We would be really happy if we could make something genuinely useful to people by enhancing their user experience through collaboration with experts in this field.

Credit : Sakura Internet Inc.

- It kind of feels like you guys are starting with a B2B business model, focusing on areas like the financial and real estate sectors, and hoping it spreads into the B2C users as well.

That is exactly right. That is close to Google Map’s approach, actually. Before it was Google Map, the company was called Keyhole. Keyhole originally started by making models of the earth using image data to sell as a B2B product, but eventually became available to the general public, such as you and I. I think it would be very exciting to create a product that follows a similar path as that.

- Does ABEJA and Sakura Internet have a concrete plan for moving forward?

We initially considered trying to use deep learning, which is ABEJA’s area of expertise, to run large quantities of image data through our AI to pick out the differences.

However, given the limited amount of time we had, it would have been difficult to prepare the data for this, and we would have needed to put labels on the buildings to show whether or not there were buildings in each picture. We didn’t have a concrete image of what could be considered a difference in the beginning, so it wasn’t realistic for us to have our machine try and learn from thousands, tens of thousands of pictures of buildings to try and learn. This is something we will have to overcome eventually.

That being said, near the end of last year, data taken by another satellite called Sentinel with a similar resolution was released, part of which may be applicable to a deep learning approach we felt wasn’t feasible for this project. This is a very new development that may change the game.

A data set that includes a whopping 300,000 images.
So2Sat LCZ42: A Benchmark Dataset for Global Local Climate Zones Classification

With our feasibility study being the starting line for this project, there is still a lot that we need to do. Our next phase will involve really proving that the concept works, then we will make a bare-minimum application that we can use.

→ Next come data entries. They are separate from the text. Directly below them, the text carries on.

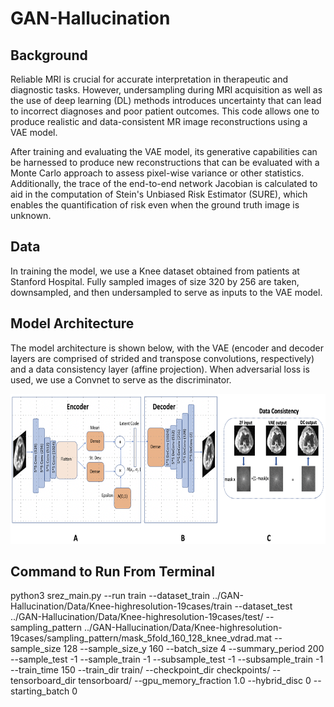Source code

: # GAN-Hallucination

## Background
Reliable MRI is crucial for accurate interpretation in therapeutic and diagnostic tasks. However, undersampling during MRI acquisition as well as the use of deep learning (DL) methods introduces uncertainty that can lead to incorrect diagnoses and poor patient outcomes. This code allows one to produce realistic and data-consistent MR image reconstructions using a VAE model.

After training and evaluating the VAE model, its generative capabilities can be harnessed to produce new reconstructions that can be evaluated with a Monte Carlo approach to assess pixel-wise variance or other statistics. Additionally, the trace of the end-to-end network Jacobian is calculated to aid in the computation of Stein's Unbiased Risk Estimator (SURE), which enables the quantification of risk even when the ground truth image is unknown.

## Data
In training the model, we use a Knee dataset obtained from patients at Stanford Hospital. Fully sampled images of size 320 by 256 are taken, downsampled, and then undersampled to serve as inputs to the VAE model.

## Model Architecture
The model architecture is shown below, with the VAE (encoder and decoder layers are comprised of strided and transpose convolutions, respectively) and a data consistency layer (affine projection). When adversarial loss is used, we use a Convnet to serve as the discriminator.

<p align="center">
  <img src="model_fig.png" height="240">
</p>

## Command to Run From Terminal

python3 srez_main.py 
--run train 
--dataset_train ../GAN-Hallucination/Data/Knee-highresolution-19cases/train
--dataset_test ../GAN-Hallucination/Data/Knee-highresolution-19cases/test/ 
--sampling_pattern ../GAN-Hallucination/Data/Knee-highresolution-19cases/sampling_pattern/mask_5fold_160_128_knee_vdrad.mat 
--sample_size 128 
--sample_size_y 160 
--batch_size 4 
--summary_period 200 
--sample_test -1 
--sample_train -1 
--subsample_test -1
--subsample_train -1 
--train_time 150 
--train_dir train/ 
--checkpoint_dir checkpoints/ 
--tensorboard_dir tensorboard/ 
--gpu_memory_fraction 1.0 
--hybrid_disc 0 
--starting_batch 0
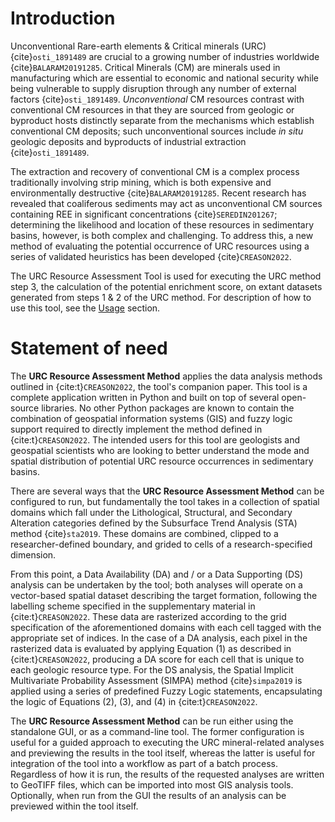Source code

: Introduction
============

Unconventional Rare-earth elements & Critical minerals (URC) {cite}`osti_1891489` are crucial to a growing number of 
industries worldwide {cite}`BALARAM20191285`. Critical Minerals (CM) are minerals used in manufacturing which are essential 
to economic and national security while being vulnerable to supply disruption through any number of external factors 
{cite}`osti_1891489`. _Unconventional_ CM resources contrast with conventional CM resources in that they are sourced from 
geologic or byproduct hosts distinctly separate from the mechanisms which establish conventional CM deposits; such 
unconventional sources include _in situ_ geologic deposits and byproducts of industrial extraction 
{cite}`osti_1891489`.
 
The extraction and recovery of conventional CM is a complex process traditionally involving strip mining, 
which is both expensive and environmentally destructive {cite}`BALARAM20191285`. Recent research has revealed that 
coaliferous sediments may act as unconventional CM sources containing REE in significant concentrations 
{cite}`SEREDIN201267`; determining the likelihood and location of these resources in sedimentary basins, however, is both
complex and challenging. To address this, a new method of evaluating the potential occurrence of URC resources using a 
series of validated heuristics has been developed {cite}`CREASON2022`. 

The URC Resource Assessment Tool is used for executing the URC method step 3, the calculation of the potential 
enrichment score, on extant datasets generated from steps 1 & 2 of the URC method. For description of how to use this 
tool, see the [Usage](usage/index.rst) section.


Statement of need
=================

The **URC Resource Assessment Method** applies the data analysis methods outlined in {cite:t}`CREASON2022`, the 
tool's 
companion paper. This tool is a complete application written in Python and built on top of several open-source 
libraries. No other Python packages are known to contain the combination of geospatial information systems (GIS) and 
fuzzy logic support required to directly implement the method defined in {cite:t}`CREASON2022`. The intended users for 
this tool are geologists and geospatial scientists who are looking to better understand the mode and spatial 
distribution of potential URC resource occurrences in sedimentary basins.

There are several ways that the **URC Resource Assessment Method** can be configured to run, but fundamentally the tool 
takes in a collection of spatial domains which fall under the Lithological, Structural, and Secondary Alteration 
categories defined by the Subsurface Trend Analysis (STA) method {cite}`sta2019`. These domains are combined, clipped 
to a researcher-defined boundary, and grided to cells of a research-specified dimension.

From this point, a Data Availability (DA) and / or a Data Supporting (DS) analysis can be undertaken by the tool; both 
analyses will operate on a vector-based spatial dataset describing the target formation, following the labelling scheme 
specified in the supplementary material in {cite:t}`CREASON2022`. These data are rasterized according to the grid 
specification of the aforementioned domains with each cell tagged with the appropriate set of indices. In the case of a 
DA analysis, each pixel in the rasterized data is evaluated by applying Equation (1) as described in 
{cite:t}`CREASON2022`, producing a DA score for each cell that is unique to each geologic resource type. For the DS 
analysis, the Spatial Implicit Multivariate Probability Assessment (SIMPA) method {cite}`simpa2019` is applied using a 
series of predefined Fuzzy Logic statements, encapsulating the logic of Equations (2), (3), and (4) in 
{cite:t}`CREASON2022`.

The **URC Resource Assessment Method** can be run either using the standalone GUI, or as a command-line tool. The 
former 
configuration is useful for a guided approach to executing the URC mineral-related analyses and previewing the results 
in the tool itself, whereas the latter is useful for integration of the tool into a workflow as part of a batch 
process. Regardless of how it is run, the results of the requested analyses are written to GeoTIFF files, which can be 
imported into most GIS analysis tools. Optionally, when run from the GUI the results of an analysis can be previewed 
within the tool itself.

It’s important to know where we are.

If we are able to accomplish that, we can team up with promising clients and slowly test our product to find out new ways that it can be used, even if just by “think tank” ideas to see what we get.

- Please give some advice to new data scientists and businesses that want to start using satellite data!

To be honest, satellites are something that are kind of alien to us, so I think it is hard for a lot of people to get into them.

However, this is something that anyone can access, so it won’t take long for someone who really knows how to use data to figure out how to use it in a productive way.

I feel like for satellite data, the bar is set high, but in a good way that has kept the market from being saturated, which means there is a lot of room to make a breakthrough. I want to let everyone know that taking a chance at making a breakthrough is very interesting! ★

Even if you aren’t familiar with satellite data, you can take it in little by little.  ABEJA was fortunate enough to receive help from specialists on this.

Figuring out what you would like to use the data for without preconceptions is really important for innovation. This isn’t a field that will bear fruit soon, so it will likely test your creativity and drive to pursue new knowledge.

7. Editor's Note

We went behind the scenes to ask about the applications and future of difference extracting algorithms!
This project excites us not only because it used satellite data but shows how combining data creates new value and seems to bring ABEJA’s tagline to”Implement AI into society” one step closer to reality.
We also feel like this holds the potential to be at the core of the platform that supports the idea of a super city that has caught on in recent years, with the establishment of the national strategic special zones law.

Credit : Cabinet Office Source : https://www.kantei.go.jp/jp/singi/tiiki/kokusentoc/supercity/supercity.pdf

The bar is set high, but in a good way that has kept the market from being saturated. With the satellite data market being essentially up for grabs, please consider trying to use the data for your business.

Meanwhile, Sorabatake will continue to bring updates on different extraction algorithms!